Work request >>
If a line in the records below contains "post", copy that line.

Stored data
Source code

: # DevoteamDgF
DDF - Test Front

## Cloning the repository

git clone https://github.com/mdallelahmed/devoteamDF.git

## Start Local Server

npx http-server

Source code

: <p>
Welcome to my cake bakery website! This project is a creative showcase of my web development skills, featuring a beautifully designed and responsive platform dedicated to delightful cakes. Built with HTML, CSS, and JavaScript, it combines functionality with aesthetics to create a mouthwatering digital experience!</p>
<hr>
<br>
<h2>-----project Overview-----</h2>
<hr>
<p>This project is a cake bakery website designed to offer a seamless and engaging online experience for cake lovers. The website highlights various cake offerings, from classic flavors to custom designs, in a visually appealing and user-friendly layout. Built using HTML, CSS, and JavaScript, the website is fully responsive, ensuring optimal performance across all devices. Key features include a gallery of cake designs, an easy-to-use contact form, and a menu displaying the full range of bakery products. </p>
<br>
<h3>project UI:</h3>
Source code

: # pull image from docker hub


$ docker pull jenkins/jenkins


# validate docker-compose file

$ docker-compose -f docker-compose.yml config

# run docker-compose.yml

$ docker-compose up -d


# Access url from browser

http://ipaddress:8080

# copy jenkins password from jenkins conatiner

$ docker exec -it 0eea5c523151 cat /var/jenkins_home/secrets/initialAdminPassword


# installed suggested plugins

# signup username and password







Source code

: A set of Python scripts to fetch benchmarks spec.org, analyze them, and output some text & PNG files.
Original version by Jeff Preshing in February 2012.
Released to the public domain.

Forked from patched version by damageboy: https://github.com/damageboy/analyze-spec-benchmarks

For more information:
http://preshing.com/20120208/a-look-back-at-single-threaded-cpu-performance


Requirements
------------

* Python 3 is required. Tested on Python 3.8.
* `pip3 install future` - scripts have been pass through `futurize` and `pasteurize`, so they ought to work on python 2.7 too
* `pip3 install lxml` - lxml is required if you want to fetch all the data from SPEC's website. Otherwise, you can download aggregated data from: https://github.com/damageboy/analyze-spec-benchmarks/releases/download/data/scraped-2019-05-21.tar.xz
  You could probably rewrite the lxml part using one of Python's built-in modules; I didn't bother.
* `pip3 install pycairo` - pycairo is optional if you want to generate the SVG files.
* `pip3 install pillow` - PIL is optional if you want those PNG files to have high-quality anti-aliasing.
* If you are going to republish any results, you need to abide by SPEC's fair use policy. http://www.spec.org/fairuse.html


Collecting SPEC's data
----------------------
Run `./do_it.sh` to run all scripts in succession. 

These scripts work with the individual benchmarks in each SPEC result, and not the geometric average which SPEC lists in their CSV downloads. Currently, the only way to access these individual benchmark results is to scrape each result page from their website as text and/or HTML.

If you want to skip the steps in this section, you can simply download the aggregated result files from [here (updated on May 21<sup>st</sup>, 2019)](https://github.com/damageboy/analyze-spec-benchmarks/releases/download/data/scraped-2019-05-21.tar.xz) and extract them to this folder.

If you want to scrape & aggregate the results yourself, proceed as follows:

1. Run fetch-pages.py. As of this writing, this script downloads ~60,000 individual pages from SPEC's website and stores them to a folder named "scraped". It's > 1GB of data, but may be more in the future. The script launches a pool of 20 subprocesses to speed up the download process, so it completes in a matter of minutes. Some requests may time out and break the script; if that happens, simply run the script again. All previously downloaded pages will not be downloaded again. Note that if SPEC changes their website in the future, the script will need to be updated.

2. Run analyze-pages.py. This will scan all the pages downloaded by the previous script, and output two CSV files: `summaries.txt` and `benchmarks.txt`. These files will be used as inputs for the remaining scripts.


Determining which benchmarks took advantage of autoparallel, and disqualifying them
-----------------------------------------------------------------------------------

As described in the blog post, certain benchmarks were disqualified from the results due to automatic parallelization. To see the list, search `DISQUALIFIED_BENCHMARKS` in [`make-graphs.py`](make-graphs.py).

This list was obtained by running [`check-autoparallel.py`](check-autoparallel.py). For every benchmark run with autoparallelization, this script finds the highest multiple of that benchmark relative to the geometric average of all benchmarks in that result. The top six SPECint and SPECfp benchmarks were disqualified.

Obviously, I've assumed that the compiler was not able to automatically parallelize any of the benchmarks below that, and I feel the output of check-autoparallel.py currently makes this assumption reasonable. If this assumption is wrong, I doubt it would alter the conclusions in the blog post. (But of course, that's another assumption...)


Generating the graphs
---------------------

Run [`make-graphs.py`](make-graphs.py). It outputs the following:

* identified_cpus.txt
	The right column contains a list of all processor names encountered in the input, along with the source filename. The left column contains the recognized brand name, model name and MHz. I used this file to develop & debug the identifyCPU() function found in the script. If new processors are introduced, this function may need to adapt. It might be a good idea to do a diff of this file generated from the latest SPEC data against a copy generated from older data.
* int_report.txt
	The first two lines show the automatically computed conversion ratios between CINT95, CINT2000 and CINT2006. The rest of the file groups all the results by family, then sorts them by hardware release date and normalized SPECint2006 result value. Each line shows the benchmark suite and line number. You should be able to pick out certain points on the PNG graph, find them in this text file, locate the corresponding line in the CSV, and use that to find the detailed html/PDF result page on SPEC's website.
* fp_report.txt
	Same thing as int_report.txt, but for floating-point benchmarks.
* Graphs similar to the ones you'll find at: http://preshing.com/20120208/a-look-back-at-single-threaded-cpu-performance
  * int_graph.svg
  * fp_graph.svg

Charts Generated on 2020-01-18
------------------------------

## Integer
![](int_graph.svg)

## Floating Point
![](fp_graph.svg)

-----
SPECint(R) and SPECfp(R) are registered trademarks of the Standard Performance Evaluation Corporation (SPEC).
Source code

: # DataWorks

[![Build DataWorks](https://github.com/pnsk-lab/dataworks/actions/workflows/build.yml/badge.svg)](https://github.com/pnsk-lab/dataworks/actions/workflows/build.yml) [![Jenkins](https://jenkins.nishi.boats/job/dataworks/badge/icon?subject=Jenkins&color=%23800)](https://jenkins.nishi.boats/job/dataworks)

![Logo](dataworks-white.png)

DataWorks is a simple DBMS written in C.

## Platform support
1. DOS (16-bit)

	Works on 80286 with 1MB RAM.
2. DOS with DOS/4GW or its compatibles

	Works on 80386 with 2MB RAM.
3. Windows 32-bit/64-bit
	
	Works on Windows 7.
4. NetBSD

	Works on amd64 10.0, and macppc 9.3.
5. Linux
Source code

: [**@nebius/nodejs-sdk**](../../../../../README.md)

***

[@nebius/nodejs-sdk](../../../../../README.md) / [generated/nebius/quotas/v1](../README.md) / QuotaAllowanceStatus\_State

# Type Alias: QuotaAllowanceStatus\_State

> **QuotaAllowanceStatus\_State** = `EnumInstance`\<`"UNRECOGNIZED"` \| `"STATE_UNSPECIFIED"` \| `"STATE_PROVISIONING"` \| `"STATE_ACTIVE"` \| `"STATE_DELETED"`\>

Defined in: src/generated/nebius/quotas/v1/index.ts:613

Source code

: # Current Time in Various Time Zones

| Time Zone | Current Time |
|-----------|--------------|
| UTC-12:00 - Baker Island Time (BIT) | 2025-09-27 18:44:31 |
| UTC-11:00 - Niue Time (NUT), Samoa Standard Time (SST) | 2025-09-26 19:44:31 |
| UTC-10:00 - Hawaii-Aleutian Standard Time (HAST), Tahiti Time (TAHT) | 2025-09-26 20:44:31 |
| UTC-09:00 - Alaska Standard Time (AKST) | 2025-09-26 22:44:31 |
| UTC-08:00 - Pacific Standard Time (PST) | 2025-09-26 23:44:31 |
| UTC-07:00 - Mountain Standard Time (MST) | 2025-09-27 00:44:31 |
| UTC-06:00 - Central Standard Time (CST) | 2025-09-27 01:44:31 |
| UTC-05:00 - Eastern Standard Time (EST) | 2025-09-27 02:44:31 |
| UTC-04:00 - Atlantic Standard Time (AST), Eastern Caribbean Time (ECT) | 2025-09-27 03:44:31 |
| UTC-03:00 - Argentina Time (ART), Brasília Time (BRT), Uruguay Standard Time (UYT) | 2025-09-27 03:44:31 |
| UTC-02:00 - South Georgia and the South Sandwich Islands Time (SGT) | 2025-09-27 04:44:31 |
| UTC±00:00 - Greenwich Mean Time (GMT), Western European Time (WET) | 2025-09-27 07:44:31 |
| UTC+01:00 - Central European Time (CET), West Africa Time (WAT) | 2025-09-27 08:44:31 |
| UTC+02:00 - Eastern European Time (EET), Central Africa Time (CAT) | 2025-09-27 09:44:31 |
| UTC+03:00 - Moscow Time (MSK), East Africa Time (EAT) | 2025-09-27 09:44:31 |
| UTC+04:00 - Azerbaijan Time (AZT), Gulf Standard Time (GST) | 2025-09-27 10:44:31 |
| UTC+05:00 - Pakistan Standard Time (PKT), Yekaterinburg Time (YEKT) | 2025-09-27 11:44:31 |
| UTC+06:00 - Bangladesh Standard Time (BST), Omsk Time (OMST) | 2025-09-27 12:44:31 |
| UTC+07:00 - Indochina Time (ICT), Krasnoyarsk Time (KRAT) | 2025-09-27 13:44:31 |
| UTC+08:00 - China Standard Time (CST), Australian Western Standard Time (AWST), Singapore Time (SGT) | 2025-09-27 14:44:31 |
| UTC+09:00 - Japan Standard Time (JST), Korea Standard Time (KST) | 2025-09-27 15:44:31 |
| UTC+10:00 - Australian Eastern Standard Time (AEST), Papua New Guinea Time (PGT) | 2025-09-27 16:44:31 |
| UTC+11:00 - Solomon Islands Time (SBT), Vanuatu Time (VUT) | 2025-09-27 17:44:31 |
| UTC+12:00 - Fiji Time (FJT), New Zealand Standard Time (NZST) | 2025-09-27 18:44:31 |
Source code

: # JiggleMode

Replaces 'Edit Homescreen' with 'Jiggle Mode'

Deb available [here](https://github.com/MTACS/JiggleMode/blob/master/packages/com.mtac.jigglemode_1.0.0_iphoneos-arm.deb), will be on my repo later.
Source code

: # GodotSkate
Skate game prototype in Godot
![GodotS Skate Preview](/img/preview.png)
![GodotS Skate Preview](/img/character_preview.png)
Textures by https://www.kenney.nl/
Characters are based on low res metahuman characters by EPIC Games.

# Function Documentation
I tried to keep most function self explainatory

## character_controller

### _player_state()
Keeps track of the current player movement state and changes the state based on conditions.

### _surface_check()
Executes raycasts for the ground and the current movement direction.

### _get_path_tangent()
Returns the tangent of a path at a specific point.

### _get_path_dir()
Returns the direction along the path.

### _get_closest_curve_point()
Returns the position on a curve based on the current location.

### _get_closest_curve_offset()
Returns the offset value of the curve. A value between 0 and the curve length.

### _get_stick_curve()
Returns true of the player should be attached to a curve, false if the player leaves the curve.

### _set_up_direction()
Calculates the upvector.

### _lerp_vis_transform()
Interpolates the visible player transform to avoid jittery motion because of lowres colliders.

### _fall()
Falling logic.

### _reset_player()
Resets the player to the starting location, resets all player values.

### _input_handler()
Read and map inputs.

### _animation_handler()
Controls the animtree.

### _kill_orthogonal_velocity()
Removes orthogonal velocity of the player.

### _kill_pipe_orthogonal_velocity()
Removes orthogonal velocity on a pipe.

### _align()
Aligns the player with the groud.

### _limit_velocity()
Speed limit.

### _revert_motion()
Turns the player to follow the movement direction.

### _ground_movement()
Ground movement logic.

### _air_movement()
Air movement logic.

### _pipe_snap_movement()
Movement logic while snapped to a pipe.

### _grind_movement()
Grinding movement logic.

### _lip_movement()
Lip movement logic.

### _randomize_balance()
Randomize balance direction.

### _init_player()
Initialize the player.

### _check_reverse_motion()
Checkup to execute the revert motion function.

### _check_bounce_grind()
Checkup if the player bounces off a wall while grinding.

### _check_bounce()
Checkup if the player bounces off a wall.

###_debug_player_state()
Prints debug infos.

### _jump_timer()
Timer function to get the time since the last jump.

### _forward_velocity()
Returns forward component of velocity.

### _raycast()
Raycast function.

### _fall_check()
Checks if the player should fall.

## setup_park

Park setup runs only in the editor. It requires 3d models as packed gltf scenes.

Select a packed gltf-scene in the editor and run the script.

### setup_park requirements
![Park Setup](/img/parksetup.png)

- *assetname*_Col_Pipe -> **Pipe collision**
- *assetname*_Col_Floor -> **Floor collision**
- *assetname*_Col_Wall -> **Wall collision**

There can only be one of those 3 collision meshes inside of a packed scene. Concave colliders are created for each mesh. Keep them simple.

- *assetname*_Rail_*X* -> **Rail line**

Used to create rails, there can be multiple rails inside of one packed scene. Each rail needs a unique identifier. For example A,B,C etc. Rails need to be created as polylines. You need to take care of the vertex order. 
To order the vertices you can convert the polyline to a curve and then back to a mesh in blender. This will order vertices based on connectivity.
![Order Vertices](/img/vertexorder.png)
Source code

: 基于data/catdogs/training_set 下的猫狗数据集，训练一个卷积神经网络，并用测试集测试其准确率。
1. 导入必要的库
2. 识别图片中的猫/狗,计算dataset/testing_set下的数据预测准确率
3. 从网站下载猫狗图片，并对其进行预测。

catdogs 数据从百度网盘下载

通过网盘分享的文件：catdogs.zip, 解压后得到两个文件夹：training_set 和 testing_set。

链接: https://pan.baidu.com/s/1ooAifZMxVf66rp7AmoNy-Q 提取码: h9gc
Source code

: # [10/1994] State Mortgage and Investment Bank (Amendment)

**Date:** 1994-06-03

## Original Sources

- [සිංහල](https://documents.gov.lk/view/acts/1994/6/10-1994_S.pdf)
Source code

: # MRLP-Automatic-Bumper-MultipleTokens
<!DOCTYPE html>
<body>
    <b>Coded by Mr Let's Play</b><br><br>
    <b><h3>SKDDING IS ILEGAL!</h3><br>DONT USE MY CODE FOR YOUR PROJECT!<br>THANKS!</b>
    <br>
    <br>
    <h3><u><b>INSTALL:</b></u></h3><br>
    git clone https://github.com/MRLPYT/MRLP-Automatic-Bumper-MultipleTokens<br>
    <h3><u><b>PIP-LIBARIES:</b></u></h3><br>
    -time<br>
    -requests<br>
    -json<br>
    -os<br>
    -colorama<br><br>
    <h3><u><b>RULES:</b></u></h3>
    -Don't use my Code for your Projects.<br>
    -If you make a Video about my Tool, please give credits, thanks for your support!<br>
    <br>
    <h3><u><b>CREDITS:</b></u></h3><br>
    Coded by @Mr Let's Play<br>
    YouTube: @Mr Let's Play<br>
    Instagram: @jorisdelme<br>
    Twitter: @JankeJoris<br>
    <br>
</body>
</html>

Answer for the task >>
As described in the blog post, certain benchmarks were disqualified from the results due to automatic parallelization. To see the list, search `DISQUALIFIED_BENCHMARKS` in [`make-graphs.py`](make-graphs.py).
Obviously, I've assumed that the compiler was not able to automatically parallelize any of the benchmarks below that, and I feel the output of check-autoparallel.py currently makes this assumption reasonable. If this assumption is wrong, I doubt it would alter the conclusions in the blog post. (But of course, that's another assumption...)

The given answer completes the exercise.